Medical Records Scanning: The Complete Guide

Everything you need to know about document scanning for the healthcare industry.

Medical employee using scanned documents from an ipad

Meeting the needs of your patients, dealing with insurance companies, and maintaining legal compliance means you’re responsible for maintaining and storing a lot of data. And chances are, some of that data is still stored on paper.

While most businesses are moving towards a fully digital model, the healthcare industry is quickly falling behind, and the paperwork is stacking up. 

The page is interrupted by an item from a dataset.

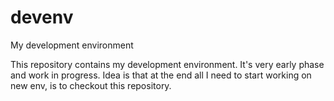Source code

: # devenv

My development environment

This repository contains my development environment. It's very early phase and work in progress. Idea is that at the end all I need to start working on new env, is to checkout this repository.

And there’s a good reason for it too:  Healthcare professionals are faced with unique and difficult challenges when it comes to centralizing their data, challenges that make the process of ongoing digitization of paper records a logistical nightmare.

Fortunately, there is an easy way to convert large volumes of paper medical records into an archive of digital files which can be easily integrated into any electronic health records system. 

Medical document scanning services are the fastest and most effective way to bring your practice into the modern age. By working with a HIPPA compliant document scanning company,  you’ll be able to convert paper format records into an easy-to-use, easy-to-search archive of digital files, while ensuring your confidential patient data is protected.  

If you’re looking to save space, reduce costs, increase efficiency, and improve patient care, there is no better way than moving away from paper record-keeping processes. 

Our guide will tell you everything you need to know about medical document scanning services, the challenges you’ll need to face, and the numerous benefits gained by becoming a paperless practice. 

What are the challenges faced by healthcare providers looking to convert paper records?

Now more than ever, there is a high demand for technology that can improve patient experience and quality of care, while reducing overall administrative costs. 

The healthcare industry as a whole has made great technological strides over the last decade, digitizing many of the processes required to run daily operations. Billing and finance, scheduling, and basic patient records systems are commonplace in many medical practices. 

Despite the high availability of modern record-keeping solutions, many providers are shackled by legacy systems and manual processes woven into the fabric of their daily operations.  

This is due in part to the uneven pace at which the healthcare industry has approached its digital migration, leaving behind a patchwork of electronic applications and paper practices to operate side by side.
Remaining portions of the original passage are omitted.